#### WORKING DATA

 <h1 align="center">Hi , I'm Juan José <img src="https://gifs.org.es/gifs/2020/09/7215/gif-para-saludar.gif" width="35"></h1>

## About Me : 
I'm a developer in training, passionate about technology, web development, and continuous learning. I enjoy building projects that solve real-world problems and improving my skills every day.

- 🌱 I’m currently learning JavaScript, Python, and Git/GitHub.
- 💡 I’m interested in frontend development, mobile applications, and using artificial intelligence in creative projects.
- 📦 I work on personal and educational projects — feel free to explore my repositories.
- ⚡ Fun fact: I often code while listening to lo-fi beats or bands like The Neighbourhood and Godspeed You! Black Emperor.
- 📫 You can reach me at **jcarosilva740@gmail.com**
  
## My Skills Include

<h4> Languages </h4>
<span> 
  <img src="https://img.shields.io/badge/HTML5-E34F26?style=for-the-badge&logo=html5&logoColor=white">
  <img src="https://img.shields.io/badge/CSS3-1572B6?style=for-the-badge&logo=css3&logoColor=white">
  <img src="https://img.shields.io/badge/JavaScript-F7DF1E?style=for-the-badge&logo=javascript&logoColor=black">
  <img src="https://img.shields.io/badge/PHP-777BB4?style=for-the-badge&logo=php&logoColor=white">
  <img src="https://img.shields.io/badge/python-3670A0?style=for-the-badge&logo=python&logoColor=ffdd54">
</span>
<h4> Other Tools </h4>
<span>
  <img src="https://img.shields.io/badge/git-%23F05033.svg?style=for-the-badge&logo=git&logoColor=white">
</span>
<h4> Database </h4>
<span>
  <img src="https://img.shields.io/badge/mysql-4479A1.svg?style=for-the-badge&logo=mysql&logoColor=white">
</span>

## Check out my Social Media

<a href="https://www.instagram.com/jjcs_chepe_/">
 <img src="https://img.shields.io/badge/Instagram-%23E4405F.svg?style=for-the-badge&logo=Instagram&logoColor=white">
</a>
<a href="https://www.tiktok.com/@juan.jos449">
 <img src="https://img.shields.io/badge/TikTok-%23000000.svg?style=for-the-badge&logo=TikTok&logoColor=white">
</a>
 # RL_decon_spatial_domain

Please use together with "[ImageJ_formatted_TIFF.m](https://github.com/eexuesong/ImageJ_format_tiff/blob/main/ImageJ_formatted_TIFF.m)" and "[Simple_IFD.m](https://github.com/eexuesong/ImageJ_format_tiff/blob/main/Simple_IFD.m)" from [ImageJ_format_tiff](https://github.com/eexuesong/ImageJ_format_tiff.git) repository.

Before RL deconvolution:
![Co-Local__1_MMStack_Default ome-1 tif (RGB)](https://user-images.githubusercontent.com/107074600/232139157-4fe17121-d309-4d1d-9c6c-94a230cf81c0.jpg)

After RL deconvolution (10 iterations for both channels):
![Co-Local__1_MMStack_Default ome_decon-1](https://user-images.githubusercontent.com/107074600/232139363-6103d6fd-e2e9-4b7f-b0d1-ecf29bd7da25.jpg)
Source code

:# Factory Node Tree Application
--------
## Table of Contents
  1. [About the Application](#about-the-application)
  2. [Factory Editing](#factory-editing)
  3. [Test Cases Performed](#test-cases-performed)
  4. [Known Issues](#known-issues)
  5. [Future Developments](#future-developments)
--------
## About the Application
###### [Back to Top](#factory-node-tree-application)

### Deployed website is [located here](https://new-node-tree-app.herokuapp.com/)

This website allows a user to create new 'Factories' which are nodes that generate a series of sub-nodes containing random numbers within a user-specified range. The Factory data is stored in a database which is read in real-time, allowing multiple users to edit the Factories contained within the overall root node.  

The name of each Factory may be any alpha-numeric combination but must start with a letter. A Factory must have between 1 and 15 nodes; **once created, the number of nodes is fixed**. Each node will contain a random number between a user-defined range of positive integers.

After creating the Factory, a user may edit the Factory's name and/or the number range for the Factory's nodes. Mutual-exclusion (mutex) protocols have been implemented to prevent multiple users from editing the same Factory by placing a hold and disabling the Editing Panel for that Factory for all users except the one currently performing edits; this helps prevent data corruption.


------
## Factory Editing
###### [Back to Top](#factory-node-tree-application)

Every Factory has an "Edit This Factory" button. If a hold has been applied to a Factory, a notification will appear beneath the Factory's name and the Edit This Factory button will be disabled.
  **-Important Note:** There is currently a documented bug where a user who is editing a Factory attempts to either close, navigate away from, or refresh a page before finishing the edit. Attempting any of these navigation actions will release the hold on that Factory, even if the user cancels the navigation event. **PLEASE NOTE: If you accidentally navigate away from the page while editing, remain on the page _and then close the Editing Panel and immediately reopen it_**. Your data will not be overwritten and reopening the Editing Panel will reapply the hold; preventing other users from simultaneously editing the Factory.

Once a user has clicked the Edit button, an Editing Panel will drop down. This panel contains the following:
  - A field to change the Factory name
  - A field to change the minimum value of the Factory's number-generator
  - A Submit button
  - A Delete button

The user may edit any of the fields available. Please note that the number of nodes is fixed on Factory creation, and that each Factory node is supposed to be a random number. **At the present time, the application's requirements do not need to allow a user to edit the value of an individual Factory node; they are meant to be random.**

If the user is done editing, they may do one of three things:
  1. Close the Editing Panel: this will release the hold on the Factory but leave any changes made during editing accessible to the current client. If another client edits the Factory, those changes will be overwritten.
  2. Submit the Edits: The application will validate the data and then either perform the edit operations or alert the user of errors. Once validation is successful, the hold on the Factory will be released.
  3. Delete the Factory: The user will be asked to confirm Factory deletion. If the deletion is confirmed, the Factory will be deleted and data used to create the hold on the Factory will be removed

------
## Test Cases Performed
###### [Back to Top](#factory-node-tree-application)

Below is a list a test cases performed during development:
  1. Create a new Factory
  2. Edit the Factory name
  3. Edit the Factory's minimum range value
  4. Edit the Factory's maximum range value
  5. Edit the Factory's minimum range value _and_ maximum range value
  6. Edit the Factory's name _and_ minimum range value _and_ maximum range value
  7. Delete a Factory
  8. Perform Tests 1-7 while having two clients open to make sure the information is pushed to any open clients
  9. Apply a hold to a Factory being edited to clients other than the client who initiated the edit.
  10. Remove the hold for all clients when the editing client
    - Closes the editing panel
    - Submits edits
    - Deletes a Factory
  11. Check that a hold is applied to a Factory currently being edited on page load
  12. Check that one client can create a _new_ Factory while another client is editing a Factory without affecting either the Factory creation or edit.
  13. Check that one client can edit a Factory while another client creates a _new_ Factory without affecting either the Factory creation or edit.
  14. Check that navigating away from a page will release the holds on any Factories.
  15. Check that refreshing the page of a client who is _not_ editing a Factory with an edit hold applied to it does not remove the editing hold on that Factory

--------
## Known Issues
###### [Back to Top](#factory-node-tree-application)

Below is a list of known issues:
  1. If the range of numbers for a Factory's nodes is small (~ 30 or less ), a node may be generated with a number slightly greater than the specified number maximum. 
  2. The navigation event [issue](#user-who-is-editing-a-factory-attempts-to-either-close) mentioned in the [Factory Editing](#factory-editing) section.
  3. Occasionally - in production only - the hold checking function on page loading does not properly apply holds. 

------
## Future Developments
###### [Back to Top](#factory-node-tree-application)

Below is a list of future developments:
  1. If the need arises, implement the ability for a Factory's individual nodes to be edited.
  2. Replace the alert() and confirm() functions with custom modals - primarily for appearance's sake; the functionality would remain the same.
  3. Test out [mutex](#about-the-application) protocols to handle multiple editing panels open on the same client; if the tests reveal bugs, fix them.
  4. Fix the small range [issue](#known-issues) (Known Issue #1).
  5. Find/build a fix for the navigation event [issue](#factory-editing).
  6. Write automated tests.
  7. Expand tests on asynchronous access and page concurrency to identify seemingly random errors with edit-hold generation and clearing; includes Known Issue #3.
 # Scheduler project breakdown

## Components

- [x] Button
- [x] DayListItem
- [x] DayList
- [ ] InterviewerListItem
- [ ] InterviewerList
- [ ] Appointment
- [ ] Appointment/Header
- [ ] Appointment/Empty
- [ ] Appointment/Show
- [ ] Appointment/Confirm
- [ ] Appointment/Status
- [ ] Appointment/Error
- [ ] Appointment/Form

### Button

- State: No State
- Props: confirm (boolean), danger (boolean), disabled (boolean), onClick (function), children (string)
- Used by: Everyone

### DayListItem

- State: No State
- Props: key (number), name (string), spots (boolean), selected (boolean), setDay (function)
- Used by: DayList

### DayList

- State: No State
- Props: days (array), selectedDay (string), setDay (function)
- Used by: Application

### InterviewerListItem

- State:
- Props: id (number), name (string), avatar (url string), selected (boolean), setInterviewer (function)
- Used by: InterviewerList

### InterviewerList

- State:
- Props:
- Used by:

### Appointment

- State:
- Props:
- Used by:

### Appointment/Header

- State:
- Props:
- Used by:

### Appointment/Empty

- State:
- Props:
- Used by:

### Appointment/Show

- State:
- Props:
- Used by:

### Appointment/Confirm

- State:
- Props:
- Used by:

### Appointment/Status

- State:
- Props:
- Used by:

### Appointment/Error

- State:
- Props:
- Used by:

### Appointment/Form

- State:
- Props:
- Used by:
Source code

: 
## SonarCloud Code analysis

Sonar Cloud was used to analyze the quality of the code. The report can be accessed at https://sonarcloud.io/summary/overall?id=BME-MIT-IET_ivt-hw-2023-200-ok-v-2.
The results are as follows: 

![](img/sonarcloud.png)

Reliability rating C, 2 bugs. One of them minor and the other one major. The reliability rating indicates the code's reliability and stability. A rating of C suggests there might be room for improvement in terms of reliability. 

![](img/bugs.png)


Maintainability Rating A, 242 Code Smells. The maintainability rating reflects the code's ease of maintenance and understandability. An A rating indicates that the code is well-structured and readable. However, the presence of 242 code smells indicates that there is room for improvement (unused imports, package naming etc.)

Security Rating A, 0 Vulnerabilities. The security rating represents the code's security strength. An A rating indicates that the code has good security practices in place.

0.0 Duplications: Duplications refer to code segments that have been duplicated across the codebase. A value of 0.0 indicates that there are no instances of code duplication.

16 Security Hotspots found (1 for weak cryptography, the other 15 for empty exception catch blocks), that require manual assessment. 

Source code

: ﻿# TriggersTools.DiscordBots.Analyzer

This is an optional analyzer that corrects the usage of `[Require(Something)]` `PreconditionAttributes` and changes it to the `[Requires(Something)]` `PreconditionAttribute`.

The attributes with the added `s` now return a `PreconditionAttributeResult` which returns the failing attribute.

########

* [YOUR GOAL]: Everything from the first line of the data through the line holding "## About Me" should be output exactly, and no other lines.

* [TASK OUTPUT]:
 <h1 align="center">Hi , I'm Juan José <img src="https://gifs.org.es/gifs/2020/09/7215/gif-para-saludar.gif" width="35"></h1>

## About Me : 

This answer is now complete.